Saved data entries
= Beginning of Section =

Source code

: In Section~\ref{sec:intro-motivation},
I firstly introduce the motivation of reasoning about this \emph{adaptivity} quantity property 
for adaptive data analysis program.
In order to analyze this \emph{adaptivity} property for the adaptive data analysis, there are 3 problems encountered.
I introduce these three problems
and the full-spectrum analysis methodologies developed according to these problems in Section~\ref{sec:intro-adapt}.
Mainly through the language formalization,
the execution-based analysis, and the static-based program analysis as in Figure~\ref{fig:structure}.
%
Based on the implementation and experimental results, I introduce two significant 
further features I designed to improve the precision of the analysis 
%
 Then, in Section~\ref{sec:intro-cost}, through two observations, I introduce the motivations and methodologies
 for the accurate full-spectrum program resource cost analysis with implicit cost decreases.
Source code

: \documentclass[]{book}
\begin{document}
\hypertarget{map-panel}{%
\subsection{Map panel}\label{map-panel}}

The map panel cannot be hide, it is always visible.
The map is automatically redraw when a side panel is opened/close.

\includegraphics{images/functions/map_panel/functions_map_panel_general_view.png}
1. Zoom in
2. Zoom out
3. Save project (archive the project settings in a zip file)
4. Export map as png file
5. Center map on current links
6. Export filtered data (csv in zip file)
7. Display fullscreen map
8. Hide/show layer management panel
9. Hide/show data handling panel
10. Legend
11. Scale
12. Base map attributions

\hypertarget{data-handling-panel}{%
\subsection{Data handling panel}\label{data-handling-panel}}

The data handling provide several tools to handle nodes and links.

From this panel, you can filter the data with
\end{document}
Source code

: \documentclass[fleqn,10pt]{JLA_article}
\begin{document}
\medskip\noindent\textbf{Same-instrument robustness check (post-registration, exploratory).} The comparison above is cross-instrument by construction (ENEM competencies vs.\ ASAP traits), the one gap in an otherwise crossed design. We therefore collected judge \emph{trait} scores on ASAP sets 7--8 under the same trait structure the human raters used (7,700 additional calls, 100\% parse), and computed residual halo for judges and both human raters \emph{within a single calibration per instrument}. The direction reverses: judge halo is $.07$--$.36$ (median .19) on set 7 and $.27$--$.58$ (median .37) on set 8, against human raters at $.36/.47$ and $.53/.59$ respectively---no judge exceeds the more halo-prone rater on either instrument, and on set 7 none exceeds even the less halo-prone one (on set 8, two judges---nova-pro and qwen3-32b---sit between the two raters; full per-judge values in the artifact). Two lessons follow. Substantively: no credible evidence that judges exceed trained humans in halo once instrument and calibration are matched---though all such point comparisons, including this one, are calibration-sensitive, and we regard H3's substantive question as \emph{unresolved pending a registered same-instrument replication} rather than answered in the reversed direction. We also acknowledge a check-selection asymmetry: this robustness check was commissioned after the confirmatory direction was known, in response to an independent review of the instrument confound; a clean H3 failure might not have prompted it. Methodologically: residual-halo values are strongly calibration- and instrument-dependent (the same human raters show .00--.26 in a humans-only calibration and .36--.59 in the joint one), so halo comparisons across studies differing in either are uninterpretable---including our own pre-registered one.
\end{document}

= End of Section =

Scan the records for the word "Export" and copy every line where it is found.

4. Export map as png file
6. Export filtered data (csv in zip file)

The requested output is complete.